Not sure what happened to these. Completely blurry and there are some weird light/dark areas that make me suspect the film is being fogged by a light leak somewhere. The lack of sharpness might be from the fogginess: there is a dark center to some of the images, surrounded by a much lighter periphery. The grain might be adding to the appearance of unsharpness, since this is 400 speed film (I am regretting that decision now).
I picked up a Nikon body cap on eBay the other night so I may hold off on more experiments til that arrives.
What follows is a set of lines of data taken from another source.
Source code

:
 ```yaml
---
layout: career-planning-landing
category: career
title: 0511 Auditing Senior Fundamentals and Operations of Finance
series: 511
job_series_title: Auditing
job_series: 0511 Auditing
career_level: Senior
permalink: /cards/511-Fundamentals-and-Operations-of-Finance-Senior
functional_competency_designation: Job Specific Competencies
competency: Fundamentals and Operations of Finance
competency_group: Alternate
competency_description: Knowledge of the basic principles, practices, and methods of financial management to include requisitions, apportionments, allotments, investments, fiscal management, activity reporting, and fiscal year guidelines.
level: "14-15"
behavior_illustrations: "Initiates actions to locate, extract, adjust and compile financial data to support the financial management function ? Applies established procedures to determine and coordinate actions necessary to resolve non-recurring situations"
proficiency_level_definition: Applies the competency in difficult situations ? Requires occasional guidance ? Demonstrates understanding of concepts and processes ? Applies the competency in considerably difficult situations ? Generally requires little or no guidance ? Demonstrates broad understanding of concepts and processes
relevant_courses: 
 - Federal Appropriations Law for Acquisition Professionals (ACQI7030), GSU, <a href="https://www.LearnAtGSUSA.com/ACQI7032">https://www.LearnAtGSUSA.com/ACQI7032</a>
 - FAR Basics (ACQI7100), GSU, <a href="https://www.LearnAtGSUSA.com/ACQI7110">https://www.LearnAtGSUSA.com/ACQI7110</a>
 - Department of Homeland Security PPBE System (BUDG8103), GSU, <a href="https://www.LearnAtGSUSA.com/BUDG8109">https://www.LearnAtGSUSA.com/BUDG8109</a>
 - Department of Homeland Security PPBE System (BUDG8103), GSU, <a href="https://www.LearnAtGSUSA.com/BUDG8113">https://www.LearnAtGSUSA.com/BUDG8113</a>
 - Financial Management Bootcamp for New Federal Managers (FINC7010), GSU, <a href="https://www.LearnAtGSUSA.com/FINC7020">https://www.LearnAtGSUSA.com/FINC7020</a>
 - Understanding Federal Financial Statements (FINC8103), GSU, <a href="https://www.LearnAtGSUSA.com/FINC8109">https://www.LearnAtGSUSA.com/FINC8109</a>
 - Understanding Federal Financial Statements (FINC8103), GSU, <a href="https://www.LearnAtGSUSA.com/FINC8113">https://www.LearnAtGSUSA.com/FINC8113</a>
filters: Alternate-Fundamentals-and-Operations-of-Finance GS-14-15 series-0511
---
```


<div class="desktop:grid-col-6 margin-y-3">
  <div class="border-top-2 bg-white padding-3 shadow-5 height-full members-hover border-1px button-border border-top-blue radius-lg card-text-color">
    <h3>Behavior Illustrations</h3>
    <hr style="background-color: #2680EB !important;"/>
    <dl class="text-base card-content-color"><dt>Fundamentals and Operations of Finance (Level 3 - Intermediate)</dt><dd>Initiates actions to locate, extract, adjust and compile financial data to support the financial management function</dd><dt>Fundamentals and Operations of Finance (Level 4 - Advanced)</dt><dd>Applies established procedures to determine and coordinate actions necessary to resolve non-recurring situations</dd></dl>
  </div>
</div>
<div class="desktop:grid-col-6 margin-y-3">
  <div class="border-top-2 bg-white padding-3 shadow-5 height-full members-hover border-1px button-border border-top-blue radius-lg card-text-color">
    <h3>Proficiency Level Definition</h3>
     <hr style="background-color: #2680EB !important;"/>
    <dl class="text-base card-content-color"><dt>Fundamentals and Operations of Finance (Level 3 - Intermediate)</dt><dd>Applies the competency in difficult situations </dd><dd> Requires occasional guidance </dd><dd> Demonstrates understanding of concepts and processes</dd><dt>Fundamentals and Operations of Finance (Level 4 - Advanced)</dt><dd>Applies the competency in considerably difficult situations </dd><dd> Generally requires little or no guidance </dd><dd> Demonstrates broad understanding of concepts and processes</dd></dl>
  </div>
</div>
And, in response to this comment, I am following a couple of 120 format* folding cameras on eBay (I passed on a Kodak Brownie the other day: it was only £.50 (plus shipping: about £3 more) but I figured I didn’t need that much of a learning experience). I think I am compounding a couple of mistakes here, between a suspect camera body, not-well-crafted pinholes (though I was much more thorough on this last one), and film I’m not all that impressed with.
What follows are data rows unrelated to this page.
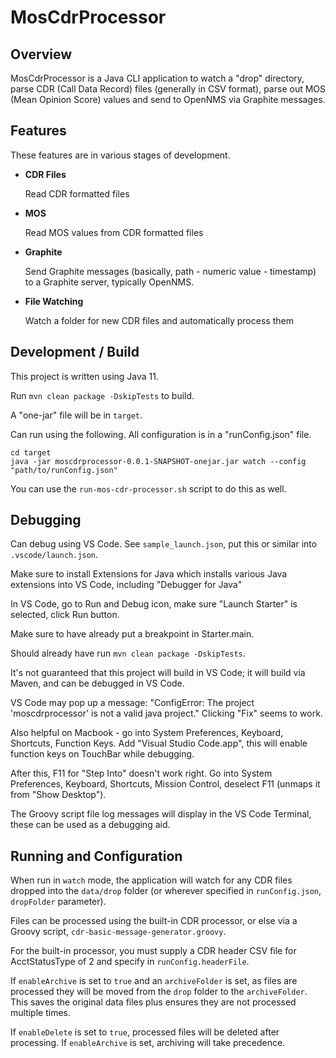 MosCdrProcessor
=============

Overview
--------

MosCdrProcessor is a Java CLI application to watch a "drop" directory, parse CDR (Call Data Record) files
(generally in CSV format), parse out MOS (Mean Opinion Score) values and send to OpenNMS via Graphite messages.


Features
--------

These features are in various stages of development.

* **CDR Files**

    Read CDR formatted files

* **MOS**

    Read MOS values from CDR formatted files

* **Graphite**

    Send Graphite messages (basically, path - numeric value - timestamp) to a Graphite server, typically OpenNMS.

* **File Watching**

    Watch a folder for new CDR files and automatically process them


Development / Build
-------------------

This project is written using Java 11.

Run `mvn clean package -DskipTests` to build.

A "one-jar" file will be in `target`.

Can run using the following. All configuration is in a "runConfig.json" file.

```
cd target
java -jar moscdrprocessor-0.0.1-SNAPSHOT-onejar.jar watch --config "path/to/runConfig.json"
```

You can use the `run-mos-cdr-processor.sh` script to do this as well.

Debugging
---------
Can debug using VS Code. See `sample_launch.json`, put this or similar into `.vscode/launch.json`.

Make sure to install Extensions for Java which installs various Java extensions into VS Code, including "Debugger for Java"

In VS Code, go to Run and Debug icon, make sure "Launch Starter" is selected, click Run button.

Make sure to have already put a breakpoint in Starter.main.

Should already have run `mvn clean package -DskipTests`.

It's not guaranteed that this project will build in VS Code; it will build via Maven, and can be debugged in VS Code.

VS Code may pop up a message: "ConfigError: The project 'moscdrprocessor' is not a valid java project." Clicking "Fix" seems to work.

Also helpful on Macbook - go into System Preferences, Keyboard, Shortcuts, Function Keys.
Add "Visual Studio Code.app", this will enable function keys on TouchBar while debugging.

After this, F11 for "Step Into" doesn't work right.
Go into System Preferences, Keyboard, Shortcuts, Mission Control, deselect F11 (unmaps it from "Show Desktop").

The Groovy script file log messages will display in the VS Code Terminal, these can be used as a debugging aid.


Running and Configuration
-------------------------

When run in `watch` mode, the application will watch for any CDR files dropped into the `data/drop` folder 
(or wherever specified in `runConfig.json`, `dropFolder` parameter).

Files can be processed using the built-in CDR processor, or else via a Groovy script, `cdr-basic-message-generator.groovy`.

For the built-in processor, you must supply a CDR header CSV file for AcctStatusType of 2 and specify in `runConfig.headerFile`.

If `enableArchive` is set to `true` and an `archiveFolder` is set, as files are processed they will be moved from the 
`drop` folder to the `archiveFolder`. This saves the original data files plus ensures they are not processed multiple times.

If `enableDelete` is set to `true`, processed files will be deleted after processing. If `enableArchive` is set, archiving
will take precedence.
The pinhole I used today was punched from lightweight aluminum stock, same as before, but I got some 400 grit sandpaper and polished both sides. I took a look through it with a loupe on my lightbox and it looks clean, nice and round with no diffraction/haloing around it. I was able to compose somewhat with it, dark though it was, so I’m less worried about that than the possibility of a light leak.
If I can get this to work, I think it will get me interested in photography again. The challenge of making a picture without focusing, with no aperture control, just composition and post-processing, is appealing.
* I just learned that 120 format film has been in production since 1901. Amazing.